▶ What you should do: State how many lines of the entries below hold the word "smiley"; reply with nothing but the number.

*** Listed entries Section Begins ***

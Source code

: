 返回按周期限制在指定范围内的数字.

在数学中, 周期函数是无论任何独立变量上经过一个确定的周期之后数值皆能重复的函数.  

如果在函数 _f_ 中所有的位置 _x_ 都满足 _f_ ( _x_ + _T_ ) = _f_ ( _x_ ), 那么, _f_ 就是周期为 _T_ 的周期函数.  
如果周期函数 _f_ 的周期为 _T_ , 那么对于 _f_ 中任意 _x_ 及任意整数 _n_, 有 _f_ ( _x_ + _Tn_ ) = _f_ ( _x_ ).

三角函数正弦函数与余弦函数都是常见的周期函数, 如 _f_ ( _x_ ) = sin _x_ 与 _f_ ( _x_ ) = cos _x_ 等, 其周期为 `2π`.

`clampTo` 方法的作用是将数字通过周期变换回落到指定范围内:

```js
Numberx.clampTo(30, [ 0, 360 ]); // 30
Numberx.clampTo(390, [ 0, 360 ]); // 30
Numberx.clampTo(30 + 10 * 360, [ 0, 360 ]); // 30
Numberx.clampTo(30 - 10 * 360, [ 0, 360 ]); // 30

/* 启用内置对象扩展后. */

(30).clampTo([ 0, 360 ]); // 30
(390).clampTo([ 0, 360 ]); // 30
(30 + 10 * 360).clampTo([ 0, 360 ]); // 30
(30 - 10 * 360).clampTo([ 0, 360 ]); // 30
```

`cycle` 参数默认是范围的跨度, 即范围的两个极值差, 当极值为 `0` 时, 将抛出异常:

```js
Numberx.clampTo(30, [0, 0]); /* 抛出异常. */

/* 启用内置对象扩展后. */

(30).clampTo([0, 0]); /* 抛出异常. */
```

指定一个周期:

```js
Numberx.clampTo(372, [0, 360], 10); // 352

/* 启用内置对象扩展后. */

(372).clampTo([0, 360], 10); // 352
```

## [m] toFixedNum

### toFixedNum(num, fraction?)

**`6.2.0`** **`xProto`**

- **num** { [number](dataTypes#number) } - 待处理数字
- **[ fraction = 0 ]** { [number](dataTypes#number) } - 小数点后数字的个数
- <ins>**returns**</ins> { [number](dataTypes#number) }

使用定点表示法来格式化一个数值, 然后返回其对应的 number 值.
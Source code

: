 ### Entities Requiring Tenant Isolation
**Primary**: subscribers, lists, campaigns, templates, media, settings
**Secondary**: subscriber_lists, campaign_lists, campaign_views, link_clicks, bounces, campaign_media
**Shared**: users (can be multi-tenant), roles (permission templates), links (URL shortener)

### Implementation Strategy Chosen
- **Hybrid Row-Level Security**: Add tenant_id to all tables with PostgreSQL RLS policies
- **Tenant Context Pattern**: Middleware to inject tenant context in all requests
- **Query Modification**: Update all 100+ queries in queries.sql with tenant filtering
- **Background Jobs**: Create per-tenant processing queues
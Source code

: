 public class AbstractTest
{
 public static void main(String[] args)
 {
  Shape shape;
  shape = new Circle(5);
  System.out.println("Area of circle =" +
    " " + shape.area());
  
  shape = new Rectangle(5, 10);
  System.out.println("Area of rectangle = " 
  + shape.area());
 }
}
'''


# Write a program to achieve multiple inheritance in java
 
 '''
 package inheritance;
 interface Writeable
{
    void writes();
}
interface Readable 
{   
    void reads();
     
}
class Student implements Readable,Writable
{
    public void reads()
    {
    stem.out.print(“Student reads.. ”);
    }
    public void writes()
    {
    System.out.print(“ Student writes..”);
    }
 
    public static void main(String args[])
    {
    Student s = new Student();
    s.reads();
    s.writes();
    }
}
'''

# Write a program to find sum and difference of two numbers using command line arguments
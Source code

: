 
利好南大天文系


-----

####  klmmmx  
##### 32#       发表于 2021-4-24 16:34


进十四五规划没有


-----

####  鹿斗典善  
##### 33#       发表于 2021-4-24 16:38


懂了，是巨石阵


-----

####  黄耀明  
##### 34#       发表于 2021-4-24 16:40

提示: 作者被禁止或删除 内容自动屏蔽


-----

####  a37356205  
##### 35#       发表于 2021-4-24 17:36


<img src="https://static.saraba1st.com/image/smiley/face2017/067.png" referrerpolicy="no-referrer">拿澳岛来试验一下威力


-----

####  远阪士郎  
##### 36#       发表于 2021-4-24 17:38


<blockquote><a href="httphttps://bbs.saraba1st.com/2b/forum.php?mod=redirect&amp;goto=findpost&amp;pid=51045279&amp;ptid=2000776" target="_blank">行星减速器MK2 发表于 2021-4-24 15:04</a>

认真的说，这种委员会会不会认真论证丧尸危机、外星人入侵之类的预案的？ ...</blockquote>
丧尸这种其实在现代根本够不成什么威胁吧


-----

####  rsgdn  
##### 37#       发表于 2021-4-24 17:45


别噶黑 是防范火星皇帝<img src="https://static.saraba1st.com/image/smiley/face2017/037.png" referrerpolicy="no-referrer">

*** Listed entries Section Ends ***

▶ Finished exercise: 2